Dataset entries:
-- Opening Marker --

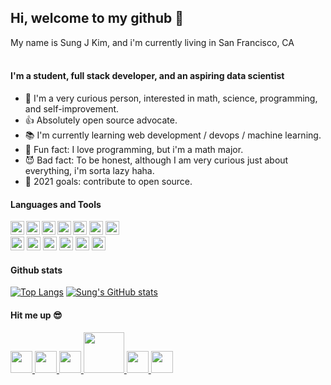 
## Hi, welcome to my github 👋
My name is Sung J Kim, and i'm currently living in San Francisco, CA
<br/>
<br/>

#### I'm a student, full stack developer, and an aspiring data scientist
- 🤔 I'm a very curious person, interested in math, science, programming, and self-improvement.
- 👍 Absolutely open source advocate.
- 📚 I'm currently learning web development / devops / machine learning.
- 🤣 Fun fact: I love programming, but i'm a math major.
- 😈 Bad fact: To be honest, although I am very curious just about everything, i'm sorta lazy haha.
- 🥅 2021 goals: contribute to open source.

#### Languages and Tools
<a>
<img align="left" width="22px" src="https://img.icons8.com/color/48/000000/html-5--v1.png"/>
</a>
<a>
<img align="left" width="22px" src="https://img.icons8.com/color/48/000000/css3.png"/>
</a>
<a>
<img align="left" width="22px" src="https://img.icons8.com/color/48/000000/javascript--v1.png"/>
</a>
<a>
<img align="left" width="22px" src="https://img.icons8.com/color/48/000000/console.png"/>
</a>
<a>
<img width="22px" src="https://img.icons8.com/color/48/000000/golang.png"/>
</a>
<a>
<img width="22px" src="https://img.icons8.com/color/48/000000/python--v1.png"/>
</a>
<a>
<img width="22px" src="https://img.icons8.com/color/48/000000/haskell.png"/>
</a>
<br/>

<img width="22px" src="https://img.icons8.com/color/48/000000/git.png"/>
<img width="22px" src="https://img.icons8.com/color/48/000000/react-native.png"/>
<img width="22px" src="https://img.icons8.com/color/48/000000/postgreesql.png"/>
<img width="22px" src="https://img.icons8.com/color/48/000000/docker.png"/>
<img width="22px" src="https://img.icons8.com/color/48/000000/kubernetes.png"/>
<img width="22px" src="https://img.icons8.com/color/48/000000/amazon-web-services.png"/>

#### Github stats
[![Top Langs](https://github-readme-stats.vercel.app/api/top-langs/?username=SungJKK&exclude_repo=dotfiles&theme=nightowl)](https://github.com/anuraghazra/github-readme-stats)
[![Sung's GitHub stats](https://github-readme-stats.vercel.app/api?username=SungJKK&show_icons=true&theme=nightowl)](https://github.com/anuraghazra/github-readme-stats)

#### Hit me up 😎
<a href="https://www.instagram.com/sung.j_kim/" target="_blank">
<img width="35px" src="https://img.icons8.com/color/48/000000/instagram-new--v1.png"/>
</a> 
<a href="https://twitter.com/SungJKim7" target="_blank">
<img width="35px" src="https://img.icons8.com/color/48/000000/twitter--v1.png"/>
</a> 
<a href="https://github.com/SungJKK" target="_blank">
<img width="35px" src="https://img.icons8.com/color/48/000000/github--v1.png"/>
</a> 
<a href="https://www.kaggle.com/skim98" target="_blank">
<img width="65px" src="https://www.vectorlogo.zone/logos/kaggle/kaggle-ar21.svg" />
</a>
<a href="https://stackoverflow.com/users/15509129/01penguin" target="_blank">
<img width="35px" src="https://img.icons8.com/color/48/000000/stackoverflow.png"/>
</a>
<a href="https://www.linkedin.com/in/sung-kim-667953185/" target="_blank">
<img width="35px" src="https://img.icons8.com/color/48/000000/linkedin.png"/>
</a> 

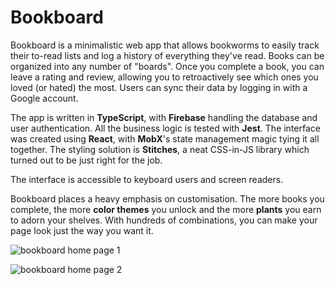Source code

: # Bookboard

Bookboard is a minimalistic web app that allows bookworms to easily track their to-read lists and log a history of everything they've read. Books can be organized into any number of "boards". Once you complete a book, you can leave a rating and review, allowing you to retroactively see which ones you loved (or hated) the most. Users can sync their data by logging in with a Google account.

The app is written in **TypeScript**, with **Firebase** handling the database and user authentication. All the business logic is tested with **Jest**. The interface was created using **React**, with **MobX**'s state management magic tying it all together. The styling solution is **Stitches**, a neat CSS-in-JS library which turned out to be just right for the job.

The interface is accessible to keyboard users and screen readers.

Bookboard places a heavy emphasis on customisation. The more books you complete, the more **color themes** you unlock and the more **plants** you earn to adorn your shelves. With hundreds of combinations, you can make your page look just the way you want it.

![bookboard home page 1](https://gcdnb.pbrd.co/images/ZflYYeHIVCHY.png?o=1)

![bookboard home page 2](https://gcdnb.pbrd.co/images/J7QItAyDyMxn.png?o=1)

-- Closing Marker --

| WHAT THIS TASK INVOLVES |
Ending at the line with "- 👍 Absolutely open source advocate.", reproduce exactly the lines that begin at the top of the data, and include no pictures.

| RESULT |
## Hi, welcome to my github 👋
My name is Sung J Kim, and i'm currently living in San Francisco, CA
<br/>
<br/>

#### I'm a student, full stack developer, and an aspiring data scientist
- 🤔 I'm a very curious person, interested in math, science, programming, and self-improvement.
- 👍 Absolutely open source advocate.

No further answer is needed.